Saved data entries
------------------------------------------------

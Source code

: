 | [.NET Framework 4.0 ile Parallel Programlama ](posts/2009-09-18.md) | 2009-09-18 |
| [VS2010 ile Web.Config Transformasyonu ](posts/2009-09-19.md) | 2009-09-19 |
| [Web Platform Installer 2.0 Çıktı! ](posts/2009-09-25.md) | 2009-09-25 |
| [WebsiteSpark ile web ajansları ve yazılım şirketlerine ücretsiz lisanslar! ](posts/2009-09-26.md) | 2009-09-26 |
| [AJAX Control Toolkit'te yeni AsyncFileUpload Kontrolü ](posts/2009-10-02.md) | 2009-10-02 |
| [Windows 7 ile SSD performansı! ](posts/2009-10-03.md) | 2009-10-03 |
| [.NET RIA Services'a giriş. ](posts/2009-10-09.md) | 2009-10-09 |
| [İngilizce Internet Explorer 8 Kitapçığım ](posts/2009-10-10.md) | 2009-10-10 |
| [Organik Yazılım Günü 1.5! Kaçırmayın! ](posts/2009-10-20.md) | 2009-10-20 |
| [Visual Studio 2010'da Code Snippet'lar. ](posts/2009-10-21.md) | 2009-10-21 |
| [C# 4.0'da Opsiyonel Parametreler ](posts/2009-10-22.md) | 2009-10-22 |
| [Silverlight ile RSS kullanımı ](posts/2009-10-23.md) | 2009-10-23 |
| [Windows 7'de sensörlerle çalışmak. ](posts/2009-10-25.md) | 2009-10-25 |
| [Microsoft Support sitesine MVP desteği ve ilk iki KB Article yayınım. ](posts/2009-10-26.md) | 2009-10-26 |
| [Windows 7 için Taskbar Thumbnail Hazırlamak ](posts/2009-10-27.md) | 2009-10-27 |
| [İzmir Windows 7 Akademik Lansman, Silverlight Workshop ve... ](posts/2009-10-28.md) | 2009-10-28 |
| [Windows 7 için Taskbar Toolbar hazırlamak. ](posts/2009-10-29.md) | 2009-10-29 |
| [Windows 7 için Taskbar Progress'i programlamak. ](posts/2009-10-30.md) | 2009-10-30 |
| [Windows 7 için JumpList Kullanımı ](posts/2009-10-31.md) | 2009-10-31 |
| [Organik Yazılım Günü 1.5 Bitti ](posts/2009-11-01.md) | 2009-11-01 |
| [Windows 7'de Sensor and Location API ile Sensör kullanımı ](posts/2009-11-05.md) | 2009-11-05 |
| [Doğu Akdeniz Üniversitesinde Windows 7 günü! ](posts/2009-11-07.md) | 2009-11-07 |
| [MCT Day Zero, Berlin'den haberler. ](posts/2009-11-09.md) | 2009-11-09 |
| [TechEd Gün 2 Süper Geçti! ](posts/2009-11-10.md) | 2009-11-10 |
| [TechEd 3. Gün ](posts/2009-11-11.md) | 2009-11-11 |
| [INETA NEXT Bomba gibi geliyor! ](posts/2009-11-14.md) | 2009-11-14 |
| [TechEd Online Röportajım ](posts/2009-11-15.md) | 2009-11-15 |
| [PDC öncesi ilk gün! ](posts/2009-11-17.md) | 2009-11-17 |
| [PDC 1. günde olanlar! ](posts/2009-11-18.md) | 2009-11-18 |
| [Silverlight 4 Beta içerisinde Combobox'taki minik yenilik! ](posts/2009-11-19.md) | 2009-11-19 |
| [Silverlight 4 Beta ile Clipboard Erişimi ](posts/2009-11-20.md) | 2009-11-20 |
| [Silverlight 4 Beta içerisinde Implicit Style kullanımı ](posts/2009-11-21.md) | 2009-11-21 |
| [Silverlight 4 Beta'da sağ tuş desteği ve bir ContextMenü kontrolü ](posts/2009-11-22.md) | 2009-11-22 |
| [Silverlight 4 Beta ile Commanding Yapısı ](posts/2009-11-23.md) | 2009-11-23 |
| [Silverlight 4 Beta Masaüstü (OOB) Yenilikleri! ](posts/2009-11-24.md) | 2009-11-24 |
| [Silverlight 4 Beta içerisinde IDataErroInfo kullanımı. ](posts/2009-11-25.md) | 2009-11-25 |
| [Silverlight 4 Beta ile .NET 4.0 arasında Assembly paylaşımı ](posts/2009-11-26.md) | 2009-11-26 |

------------------------------------------------

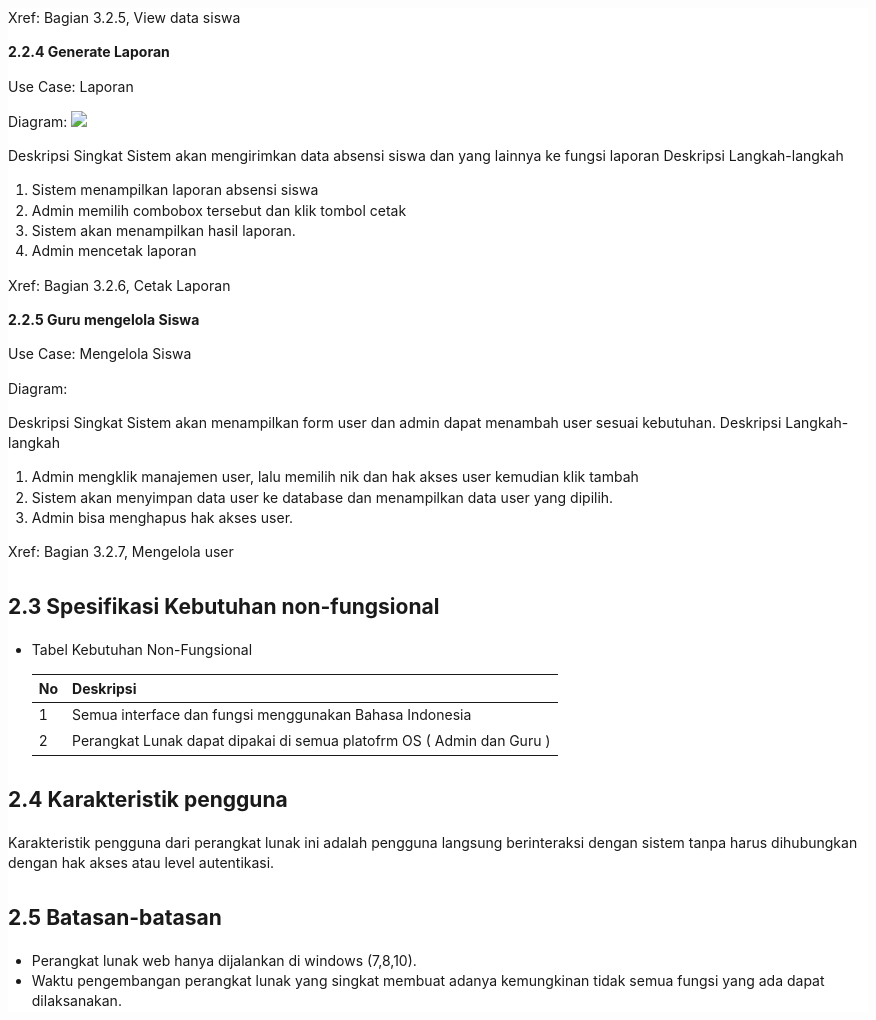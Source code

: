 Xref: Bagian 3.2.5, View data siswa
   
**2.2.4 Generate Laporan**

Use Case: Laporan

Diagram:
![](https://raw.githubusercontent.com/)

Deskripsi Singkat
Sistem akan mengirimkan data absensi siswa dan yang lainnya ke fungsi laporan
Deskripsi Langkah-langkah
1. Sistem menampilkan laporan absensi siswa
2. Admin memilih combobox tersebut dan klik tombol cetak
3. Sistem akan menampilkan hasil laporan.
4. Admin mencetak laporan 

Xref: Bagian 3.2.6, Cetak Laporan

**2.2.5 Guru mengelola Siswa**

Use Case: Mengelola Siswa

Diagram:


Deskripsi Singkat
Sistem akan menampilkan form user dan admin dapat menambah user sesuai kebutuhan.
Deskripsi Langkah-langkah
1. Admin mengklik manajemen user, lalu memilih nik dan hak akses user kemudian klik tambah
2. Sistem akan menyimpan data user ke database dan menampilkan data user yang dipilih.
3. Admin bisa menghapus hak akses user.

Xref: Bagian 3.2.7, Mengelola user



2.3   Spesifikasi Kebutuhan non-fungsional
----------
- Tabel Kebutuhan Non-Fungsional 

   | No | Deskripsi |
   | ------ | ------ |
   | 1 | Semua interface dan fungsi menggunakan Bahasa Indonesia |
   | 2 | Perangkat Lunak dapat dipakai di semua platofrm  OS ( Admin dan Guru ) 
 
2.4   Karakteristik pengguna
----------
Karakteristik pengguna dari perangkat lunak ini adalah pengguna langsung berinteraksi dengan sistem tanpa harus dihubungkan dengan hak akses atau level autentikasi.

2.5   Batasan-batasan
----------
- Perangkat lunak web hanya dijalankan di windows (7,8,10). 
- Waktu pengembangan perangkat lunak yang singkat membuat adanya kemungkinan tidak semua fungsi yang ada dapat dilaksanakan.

------------------------------------------------

◆ **Work instruction**
Could you write out, exactly as they stand, only the lines above that begin at the line with "performansı! ](posts/2009-10-03.md) | 2009-10-03 |" and stop after the line with "Kaçırmayın! ](posts/2009-10-20.md) | 2009-10-20 |"?

◆ **Your response**
| [Windows 7 ile SSD performansı! ](posts/2009-10-03.md) | 2009-10-03 |
| [.NET RIA Services'a giriş. ](posts/2009-10-09.md) | 2009-10-09 |
| [İngilizce Internet Explorer 8 Kitapçığım ](posts/2009-10-10.md) | 2009-10-10 |
| [Organik Yazılım Günü 1.5! Kaçırmayın! ](posts/2009-10-20.md) | 2009-10-20 |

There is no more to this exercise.